**TASK STATEMENT**. Return each entry word for word and skip its pictures.

**MATERIALS PROVIDED**.
────
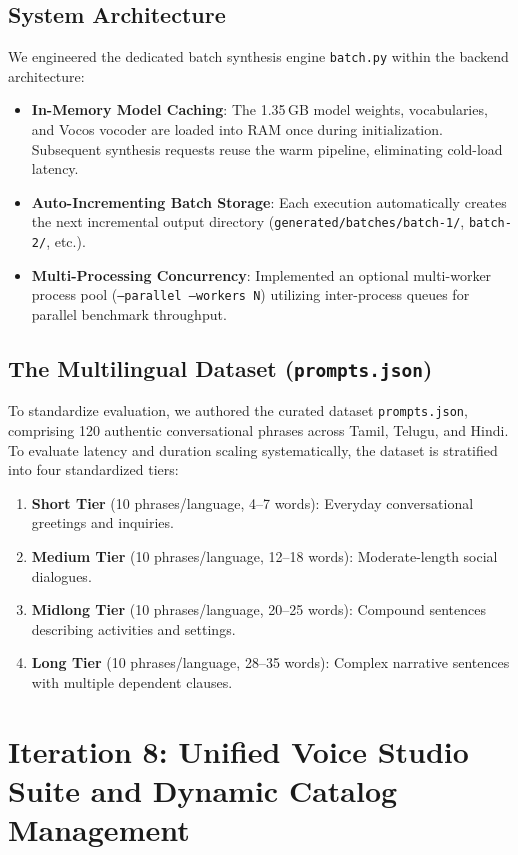 \subsection{System Architecture}
We engineered the dedicated batch synthesis engine \texttt{batch.py} within the backend architecture:
\begin{itemize}
    \item \textbf{In-Memory Model Caching}: The 1.35\,GB model weights, vocabularies, and Vocos vocoder are loaded into RAM once during initialization. Subsequent synthesis requests reuse the warm pipeline, eliminating cold-load latency.
    \item \textbf{Auto-Incrementing Batch Storage}: Each execution automatically creates the next incremental output directory (\texttt{generated/batches/batch-1/}, \texttt{batch-2/}, etc.).
    \item \textbf{Multi-Processing Concurrency}: Implemented an optional multi-worker process pool (\texttt{--parallel --workers N}) utilizing inter-process queues for parallel benchmark throughput.
\end{itemize}

\subsection{The Multilingual Dataset (\texttt{prompts.json})}
To standardize evaluation, we authored the curated dataset \texttt{prompts.json}, comprising 120 authentic conversational phrases across Tamil, Telugu, and Hindi. To evaluate latency and duration scaling systematically, the dataset is stratified into four standardized tiers:
\begin{enumerate}
    \item \textbf{Short Tier} (10 phrases/language, 4--7 words): Everyday conversational greetings and inquiries.
    \item \textbf{Medium Tier} (10 phrases/language, 12--18 words): Moderate-length social dialogues.
    \item \textbf{Midlong Tier} (10 phrases/language, 20--25 words): Compound sentences describing activities and settings.
    \item \textbf{Long Tier} (10 phrases/language, 28--35 words): Complex narrative sentences with multiple dependent clauses.
\end{enumerate}

\section{Iteration 8: Unified Voice Studio Suite and Dynamic Catalog Management}
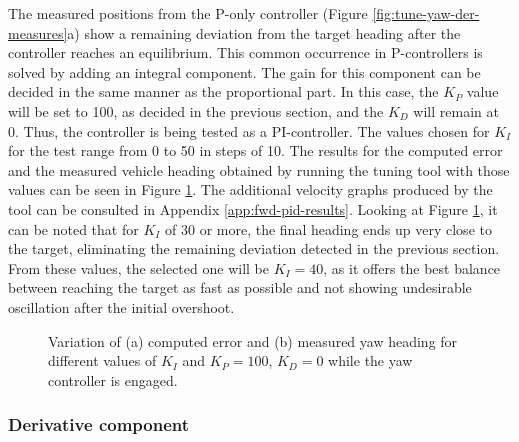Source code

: The measured positions from the P-only controller (Figure \ref{fig:tune-yaw-der-measures}a) show a remaining deviation from the target heading after the controller reaches an equilibrium. This common occurrence in P-controllers is solved by adding an integral component. The gain for this component can be decided in the same manner as the proportional part. In this case, the $K_P$ value will be set to 100, as decided in the previous section, and the $K_D$ will remain at 0. Thus, the controller is being tested as a PI-controller. The values chosen for $K_I$ for the test range from 0 to 50 in steps of 10. The results for the computed error and the measured vehicle heading obtained by running the tuning tool with those values can be seen in Figure \ref{fig:tune-yaw-int}. The additional velocity graphs produced by the tool can be consulted in Appendix \ref{app:fwd-pid-results}. Looking at Figure \ref{fig:tune-yaw-int}, it can be noted that for $K_I$ of 30 or more, the final heading ends up very close to the target, eliminating the remaining deviation detected in the previous section. From these values, the selected one will be $K_I=40$, as it offers the best balance between reaching the target as fast as possible and not showing undesirable oscillation after the initial overshoot.

\begin{figure}[H]
    \begin{minipage}[t]{0.5\linewidth}
        \centering
        \scalebox{0.55}{}
    \end{minipage}
    \begin{minipage}[t]{0.5\linewidth}
        \centering
        \scalebox{0.55}{}
    \end{minipage}
    \caption{Variation of (a) computed error and (b) measured yaw heading for different values of $K_{I}$ and $K_P=100$, $K_D=0$ while the yaw controller is engaged.}
    \label{fig:tune-yaw-int}
\end{figure}

\subsubsection{Derivative component}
────
**EXERCISE RESPONSE**.
 \subsection{System Architecture}
We engineered the dedicated batch synthesis engine \texttt{batch.py} within the backend architecture:
\begin{itemize}
    \item \textbf{In-Memory Model Caching}: The 1.35\,GB model weights, vocabularies, and Vocos vocoder are loaded into RAM once during initialization. Subsequent synthesis requests reuse the warm pipeline, eliminating cold-load latency.
    \item \textbf{Auto-Incrementing Batch Storage}: Each execution automatically creates the next incremental output directory (\texttt{generated/batches/batch-1/}, \texttt{batch-2/}, etc.).
    \item \textbf{Multi-Processing Concurrency}: Implemented an optional multi-worker process pool (\texttt{--parallel --workers N}) utilizing inter-process queues for parallel benchmark throughput.
\end{itemize}

\subsection{The Multilingual Dataset (\texttt{prompts.json})}
To standardize evaluation, we authored the curated dataset \texttt{prompts.json}, comprising 120 authentic conversational phrases across Tamil, Telugu, and Hindi. To evaluate latency and duration scaling systematically, the dataset is stratified into four standardized tiers:
\begin{enumerate}
    \item \textbf{Short Tier} (10 phrases/language, 4--7 words): Everyday conversational greetings and inquiries.
    \item \textbf{Medium Tier} (10 phrases/language, 12--18 words): Moderate-length social dialogues.
    \item \textbf{Midlong Tier} (10 phrases/language, 20--25 words): Compound sentences describing activities and settings.
    \item \textbf{Long Tier} (10 phrases/language, 28--35 words): Complex narrative sentences with multiple dependent clauses.
\end{enumerate}

\section{Iteration 8: Unified Voice Studio Suite and Dynamic Catalog Management}
Source code

: The measured positions from the P-only controller (Figure \ref{fig:tune-yaw-der-measures}a) show a remaining deviation from the target heading after the controller reaches an equilibrium. This common occurrence in P-controllers is solved by adding an integral component. The gain for this component can be decided in the same manner as the proportional part. In this case, the $K_P$ value will be set to 100, as decided in the previous section, and the $K_D$ will remain at 0. Thus, the controller is being tested as a PI-controller. The values chosen for $K_I$ for the test range from 0 to 50 in steps of 10. The results for the computed error and the measured vehicle heading obtained by running the tuning tool with those values can be seen in Figure \ref{fig:tune-yaw-int}. The additional velocity graphs produced by the tool can be consulted in Appendix \ref{app:fwd-pid-results}. Looking at Figure \ref{fig:tune-yaw-int}, it can be noted that for $K_I$ of 30 or more, the final heading ends up very close to the target, eliminating the remaining deviation detected in the previous section. From these values, the selected one will be $K_I=40$, as it offers the best balance between reaching the target as fast as possible and not showing undesirable oscillation after the initial overshoot.

\begin{figure}[H]
    \begin{minipage}[t]{0.5\linewidth}
        \centering
        \scalebox{0.55}{}
    \end{minipage}
    \begin{minipage}[t]{0.5\linewidth}
        \centering
        \scalebox{0.55}{}
    \end{minipage}
    \caption{Variation of (a) computed error and (b) measured yaw heading for different values of $K_{I}$ and $K_P=100$, $K_D=0$ while the yaw controller is engaged.}
    \label{fig:tune-yaw-int}
\end{figure}

\subsubsection{Derivative component}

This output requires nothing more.